他の業種に比べ運送会社の経営者はもとより、そこで働いているパートナーは『コミュニケーションをとることについてあまり重要視していない。』
パートナーと表記しているのは従業員、社員という言葉が私自身あまり好きではないので変えています。特に従業員は『従う』が奴隷のような感覚をもってしまうのでイヤだから。
話がそれましたが、『コミュニケーションをあまり重要視していない。』では少し語弊があるので正しく言い換えるなら『コミュニケーションがとれないから重要視しなくなった。』でしょうか。
ある程度の規模で内勤のパートナーも多い会社では一緒に過ごす時間もあり、ある程度のコミュニケーションがとれているでしょうが、ドライバーとして働いているパートナーとは1度会社を出てしまえば帰ってくるまで部下も上司もいない1人の時間になるので、そんな時間がとれなことは明白でしょう。
現在でも1日朝、夕合わせて1時間あれば御の字ですかね。
コミュニケーションをとる優先順位が低かった
現在事業承継が視野に入っている年代60歳以上の経営者が多くの時間を過ごしてきた運送業の黒歴史ともいえるブラックな状態がそうさせたのではないでしょうか。
ドライバーで稼ぎたい人が多く寝る時間が少しあれば残りの時間は働きたい、そのドライバーが稼げば経営者はウハウハなので働かせる、行政は見て見ぬふりと24時間営業のような体制でドライバーと顔を合わせないこともザラだった時代がありました。
ドライバーは稼ぐ、経営者は稼いで会社が儲かる、行政は放置と、ドライバーと経営者側の利害が一致していたし仮に退職しても次がいくらでもいたのでWINWINのいい時代だったのかもしれません。
事故はメチャメチャ多かったですがね。
この状態が長い年月をかけて変化
長い年月をかけて徐々に変化していることに薄々感じながらも無視していたのかもしれません。
ここ6・7年は特に著しい変化が見られ、もう無視できないほどまできており『運送料金の下落、燃料高騰、働き方改革、人手不足』と問題は山積みです。

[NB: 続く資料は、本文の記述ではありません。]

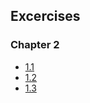 ## Excercises

### Chapter 2

- [1.1](https://github.com/papastepanhdi/devops-with-kubernetes/tree/1.1/the_project)
- [1.2](https://github.com/papastepanhdi/devops-with-kubernetes/tree/1.2/1.2-the-project-step-1)
- [1.3](https://github.com/papastepanhdi/devops-with-kubernetes/tree/1.3/1.1-getting-started)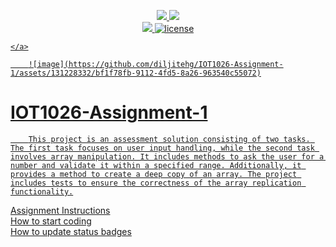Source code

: <p align="center">
	<a href="https://github.com/GwGibson/IOT1026-Assignment-1/actions/workflows/ci.yml">
    <img src="https://github.com/GwGibson/IOT1026-Assignment-1/actions/workflows/ci.yml/badge.svg"/>
    </a>
	<a href="https://github.com/GwGibson/IOT1026-Assignment-1/actions/workflows/formatting.yml">
    <img src="https://github.com/GwGibson/IOT1026-Assignment-1/actions/workflows/formatting.yml/badge.svg"/>
	<br/>
    <a href="https://codecov.io/gh/GwGibson/IOT1026-Assignment-1" > 
    <img src="https://codecov.io/gh/GwGibson/IOT1026-Assignment-1/branch/main/graph/badge.svg?token=JS0857X5JD"/>
	<img title="MIT License" alt="license" src="https://img.shields.io/badge/license-MIT-informational?style=flat-square">	
            
    </a>
</p>
        
        ![image](https://github.com/diljitehg/IOT1026-Assignment-1/assets/131228332/bf1f78fb-9112-4fd5-8a26-963540c55072)

        
# IOT1026-Assignment-1

        This project is an assessment solution consisting of two tasks. The first task focuses on user input handling, while the second task involves array manipulation. It includes methods to ask the user for a number and validate it within a specified range. Additionally, it provides a method to create a deep copy of an array. The project includes tests to ensure the correctness of the array replication functionality.





        
[Assignment Instructions](docs/instructions.md)  
[How to start coding](docs/how-to-use.md)  
[How to update status badges](docs/how-to-update-badges.md)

運送料金の下落は2018年現在ではほぼ底を打った形になっており、すこーーーーしずつではありますが上昇傾向になっています。
燃料高騰については正直先が見えない状況ですが、大きく下がることはないでしょうが大きく上がる可能性だけがある高止まりの状況ですかね。

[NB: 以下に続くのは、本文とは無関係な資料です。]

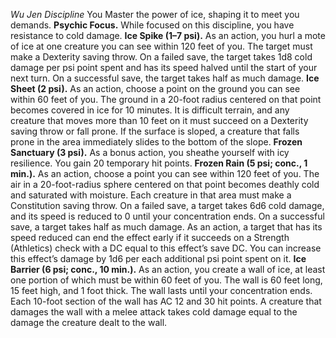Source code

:*Wu Jen Discipline*
You Master the power of ice, shaping it to meet you demands.
**Psychic Focus.** While focused on this discipline, you have resistance to cold damage.
**Ice Spike (1–7 psi).** As an action, you hurl a mote of ice at one creature you can see within 120 feet of you. The target must make a Dexterity saving throw. On a failed save, the target takes 1d8 cold damage per psi point spent and has its speed halved until the start of your next turn. On a successful save, the target takes half as much damage.
**Ice Sheet (2 psi).** As an action, choose a point on the ground you can see within 60 feet of you. The ground in a 20-foot radius centered on that point becomes covered in ice for 10 minutes. It is difficult terrain, and any creature that moves more than 10 feet on it must succeed on a Dexterity saving throw or fall prone. If the surface is sloped, a creature that falls prone in the area immediately slides to the bottom of the slope.
**Frozen Sanctuary (3 psi).** As a bonus action, you sheathe yourself with icy resilience. You gain 20 temporary hit points.
**Frozen Rain (5 psi; conc., 1 min.).** As an action, choose a point you can see within 120 feet of you. The air in a 20-foot-radius sphere centered on that point becomes deathly cold and saturated with moisture. Each creature in that area must make a Constitution saving throw. On a failed save, a target takes 6d6 cold damage, and its speed is reduced to 0 until your concentration ends. On a successful save, a target takes half as much damage.
As an action, a target that has its speed reduced can end the effect early if it succeeds on a Strength (Athletics) check with a DC equal to this effect’s save DC.
You can increase this effect’s damage by 1d6 per each additional psi point spent on it.
**Ice Barrier (6 psi; conc., 10 min.).** As an action, you create a wall of ice, at least one portion of which must be within 60 feet of you. The wall is 60 feet long, 15 feet high, and 1 foot thick. The wall lasts until your concentration ends. Each 10-foot section of the wall has AC 12 and 30 hit points. A creature that damages the wall with a melee attack takes cold damage equal to the damage the creature dealt to the wall.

働き方改革と人手不足が一番大きな課題であり、運送業では一番頭が痛いところになります。
運送業は全業種に比べ『労働時間が2割多く、給料が2割安い』と言われています。
単純に労働時間を2割削って給料を2割多く出すことは、すでに薄利である運送業にとって超スーパーミラクルウルトラ難しい課題です。

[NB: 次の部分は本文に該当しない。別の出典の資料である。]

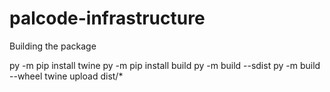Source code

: # palcode-infrastructure

Building  the package

py -m pip install twine
py -m pip install build
py -m build --sdist
py -m build --wheel
twine upload dist/*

これに付随して人も寄ってこない業種となったことによりコミュニケーション(職場環境)がより大事となってきました。
昔の経験が仇となる
メディアでは『働き方改革』を掲げ大企業では週休3日制を検討するなど、隣の芝生が青く見えることでイケイケだった今の40代後半、50代のドライバーまで考えが変わり転職を視野に入れるようになりました。
しかし会社全体を考える経営者側はそう簡単に対応できず、それに見合った運送料金を受け取れなければ死ねます。
そしてここで問題なのが『良かった時代の行い』になります。
コミュニケーションという重要なものを無下にしてきたことが利害が一致しなくなった今、会社の方針を伝えることもできない関係になってしまっていることがドライバーからも不安となり転職の後押しをする形になっています。
運送業でできるだけコミュニケーションをとる対策
拘束時間が長いことや帰ってくる時間がバラバラなどの問題はありますが、コミュニケーションをとれる場を思い切って作ることが大事でしょう。
実際に各運送会社で取り組んでいる事例として
- 1日1人帰ってくる時間を早くして30~1時間の個人面談をする。
- 1日1人の仕事についていく。
- 思い切って1日仕事を空けて全員で懇親会や将来に向けての会議を行う。
など色々な取り組みをしている会社があります。
このような事例は主に40代前半の経営者が積極的に行っている印象がありますが、勇気?を持ってベテランの経営者にも行ってもらいたいですね。
運送業という業種上、仕事中のコミュニケーションがとれない場合は昔とは変わっていませんが、なにかしら変化をあたえることで良い方向に向かう可能性は十分あると思います。